The researchers at Montefiore Medical Center in New York wanted to find a way to detect wrong-patient orders in their CPOE system. Since clinician reports were unreliable, they looked at a marker for these errors: the retraction of orders within 10 minutes of placement, followed by reorders 10 minutes later.
The investigators hypothesized that doctors had placed many of these orders on wrong patients, and it turned out they were right: Interviews with 233 physicians over a four-month period showed that 76% of the original orders had been for the wrong patients. In other words, they were near misses that could have turned into actual medical errors involving orders for imaging or lab tests or medications.
While few of the near misses would have caused serious harm according to physicians who assessed them, the number of these errors was unexpectedly high. Analyzing data on 9 million patients treated at Montefiore's four hospitals in 2009, the researchers found 6,885 "retract-and-reorder" events. A statistical analysis that applied their measuring tool to these incidents concluded that about 5,246 orders were placed on wrong patients in 2009.
That translates to wrong-patient electronic orders being entered by one in six clinicians (including physicians, midlevel practitioners, and nurses) for one in 37 patients admitted to the hospital. Put another way, practitioners at Montefiore's facilities entered an average of 14 such orders per day.
That doesn't reveal how many orders for the wrong patients went through and were carried out, said Jason Adelman, MD, a coauthor of the report and Montefiore's patient safety officer, in an interview with InformationWeek Healthcare. But based on other patient safety research and anecdotal evidence, he said, there's a strong likelihood that interventions to reduce retract-and-reorder events would also prevent actual wrong-patient errors.
Phase 2 of the Montefiore study, which lasted from December 2010 to June 2011, showed that two different interventions could decrease the number of wrong-patient orders that were later retracted. In this randomized controlled trial, about 4,000 providers were assigned to groups that were prompted to verify patient identifiers before entering orders, reenter patient identifiers, or neither. The results were encouraging: compared to the control group, ID verification reduced the odds of retract-and-reorder events by 16%; ID reentry decreased them by 41%.

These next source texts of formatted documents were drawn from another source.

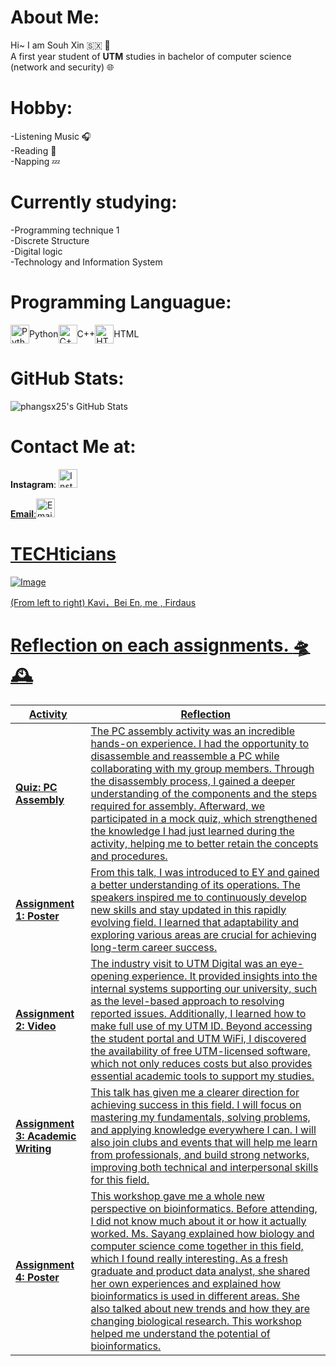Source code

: 
# About Me:
Hi~ I am Souh Xin :sint_maarten: :thought_balloon:<br>
A first year student of **UTM** studies in bachelor of computer science (network and security) :globe_with_meridians:<br>
# Hobby:
-Listening Music :headphones:<br>
-Reading 	 :closed_book:<br>
-Napping  :zzz:<br>


# Currently studying:
-Programming technique 1<br>
-Discrete Structure<br>
-Digital logic<br>
-Technology and Information System<br>

# Programming Languague:

<div style="display: flex; align-items: center;">
  <img src="https://cdn.jsdelivr.net/gh/devicons/devicon/icons/python/python-original.svg" alt="Python" width="30" height="30" /> Python
  <img src="https://cdn.jsdelivr.net/gh/devicons/devicon/icons/cplusplus/cplusplus-original.svg" alt="C++" width="30" height="30" /> C++
  <img src="https://cdn.jsdelivr.net/gh/devicons/devicon/icons/html5/html5-original.svg" alt="HTML" width="30" height="30" /> HTML
</div>





# GitHub Stats:
![phangsx25's GitHub Stats](https://github-readme-stats.vercel.app/api?username=phangsx25&show_icons=true&hide_title=true)

# Contact Me at:
**Instagram**:
<a href="https://www.instagram.com/carina_phangsx" target="_blank">
  <img src="https://upload.wikimedia.org/wikipedia/commons/a/a5/Instagram_icon.png" alt="Instagram" width="30" height="30"/><div>
**Email**:<a href="mailto:carinaphang0225@gmail.com" target="_blank"><img src="https://img.icons8.com/color/48/000000/gmail-new.png" alt="Email" width="30"/>



# TECHticians
![Image](https://github.com/user-attachments/assets/386d1b25-e683-43b1-a00d-dcb93e8ed531)

(From left to right) Kavi，Bei En, me , Firdaus



# Reflection on each assignments. :flying_saucer: :mantelpiece_clock:


| **Activity**                    | **Reflection**                                                                                                                                                                                                                                                                                                                                                     |
|----------------------------------|-------------------------------------------------------------------------------------------------------------------------------------------------------------------------------------------------------------------------------------------------------------------------------------------------------------------------------------------------------------------|
| **Quiz: PC Assembly**           | The PC assembly activity was an incredible hands-on experience. I had the opportunity to disassemble and reassemble a PC while collaborating with my group members. Through the disassembly process, I gained a deeper understanding of the components and the steps required for assembly. Afterward, we participated in a mock quiz, which strengthened the knowledge I had just learned during the activity, helping me to better retain the concepts and procedures.  |
| **Assignment 1: Poster**        | From this talk, I was introduced to EY and gained a better understanding of its operations. The speakers inspired me to continuously develop new skills and stay updated in this rapidly evolving field. I learned that adaptability and exploring various areas are crucial for achieving long-term career success.                                           |
| **Assignment 2: Video**        | The industry visit to UTM Digital was an eye-opening experience. It provided insights into the internal systems supporting our university, such as the level-based approach to resolving reported issues. Additionally, I learned how to make full use of my UTM ID. Beyond accessing the student portal and UTM WiFi, I discovered the availability of free UTM-licensed software, which not only reduces costs but also provides essential academic tools to support my studies. |
| **Assignment 3: Academic Writing** | This talk has given me a clearer direction for achieving success in this field. I will focus on mastering my fundamentals, solving problems, and applying knowledge everywhere I can. I will also join clubs and events that will help me learn from professionals, and build strong networks, improving both technical and interpersonal skills for this field. |
| **Assignment 4: Poster**       | This workshop gave me a whole new perspective on bioinformatics. Before attending, I did not know much about it or how it actually worked. Ms. Sayang explained how biology and computer science come together in this field, which I found really interesting. As a fresh graduate and product data analyst, she shared her own experiences and explained how bioinformatics is used in different areas. She also talked about new trends and how they are changing biological research. This workshop helped me understand the potential of bioinformatics. |
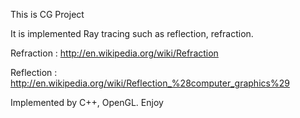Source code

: This is CG Project

It is implemented Ray tracing such as reflection, refraction.

Refraction : http://en.wikipedia.org/wiki/Refraction

Reflection : http://en.wikipedia.org/wiki/Reflection_%28computer_graphics%29

Implemented by C++, OpenGL. Enjoy

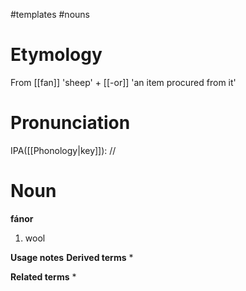 #templates #nouns 
# Etymology
From [[fan]] 'sheep' + [[-or]] 'an item procured from it'
# Pronunciation
IPA([[Phonology|key]]): //
# Noun
**fánor**
1. wool

**Usage notes**
**Derived terms**
* 

**Related terms**
* 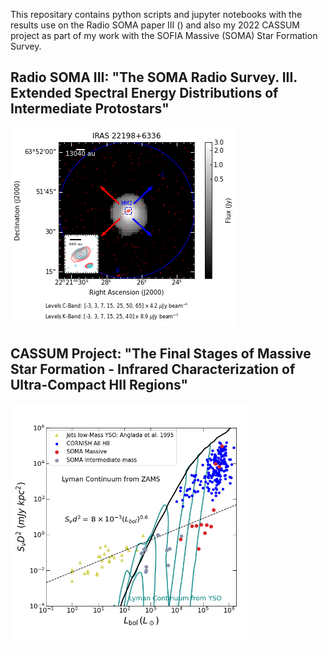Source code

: This repositary contains python scripts and jupyter notebooks with the results use on the Radio SOMA paper III () and also my 2022 CASSUM project as part of my work with the SOFIA Massive (SOMA) Star Formation Survey.

## Radio SOMA III: "The SOMA Radio Survey. III. Extended Spectral Energy Distributions of Intermediate Protostars"

![Contour plot for source IRAS 22198](Figures/IRAS_22198_VLA_contours.png)

## CASSUM Project: "The Final Stages of Massive Star Formation - Infrared Characterization of Ultra-Compact HII Regions"

<img src="Figures/Anglada_Plot.png" width="380" height="380">
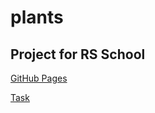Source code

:# plants
## Project for RS School

[GitHub Pages](https://tsuyune.github.io/plants/plants/index.html)

[Task](https://github.com/rolling-scopes-school/tasks/blob/master/tasks/plants/plants.md)
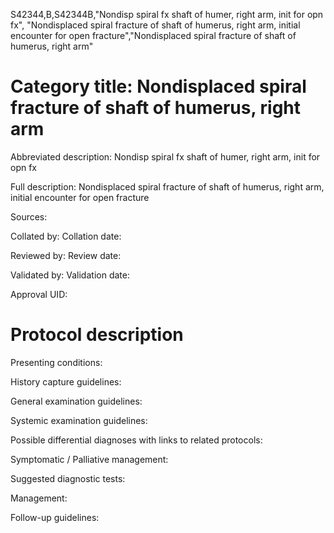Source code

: S42344,B,S42344B,"Nondisp spiral fx shaft of humer, right arm, init for opn fx", "Nondisplaced spiral fracture of shaft of humerus, right arm, initial encounter for open fracture","Nondisplaced spiral fracture of shaft of humerus, right arm"
# Category title: Nondisplaced spiral fracture of shaft of humerus, right arm

Abbreviated description: Nondisp spiral fx shaft of humer, right arm, init for opn fx

Full description: Nondisplaced spiral fracture of shaft of humerus, right arm, initial encounter for open fracture

Sources:

Collated by:
Collation date:

Reviewed by:
Review date:

Validated by:
Validation date:

Approval UID:

# Protocol description

Presenting conditions:

History capture guidelines:

General examination guidelines:

Systemic examination guidelines:

Possible differential diagnoses with links to related protocols:

Symptomatic / Palliative management:

Suggested diagnostic tests:

Management:

Follow-up guidelines:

It took clinicians only half a second on average to verify a patient's ID, versus 6.6 seconds for reentering identifiers. The latter could add up to a fair amount of time over many orders, but Adelman doesn't believe this explains why only half of the wrong-patient orders were prevented even with ID reentry. The physicians, all of whom agreed to participate in the trial, could not override the prompts, but many could have entered the data incorrectly. If vendors included photos of patients on the order screen, Adelman suggested, errors might be reduced further. Also, he said, additional staff might be required to do double or triple checks.
While it would be easy for vendors to program the kind of prompts used in the study in their CPOE systems, Adelman was not aware of any commercial applications that included them. However, he said, Johns Hopkins Hospital in Baltimore has begun requiring clinicians to re-enter patient identifiers before submitting orders.
In a 2011 report commissioned by the Office of the National Coordinator of Health IT, the Institute of Medicine (IOM) found that health IT can lead to errors that cause serious patient harm. Other studies have reached similar conclusions, although CPOE is believed to prevent far more mistakes than it causes.
IOM recommended that the Department of Health and Human Services (HHS) create a new watchdog agency to oversee the safety of health IT. However, Adelman pointed out, there still are not many studies showing the quantitative effects of information systems on patient safety.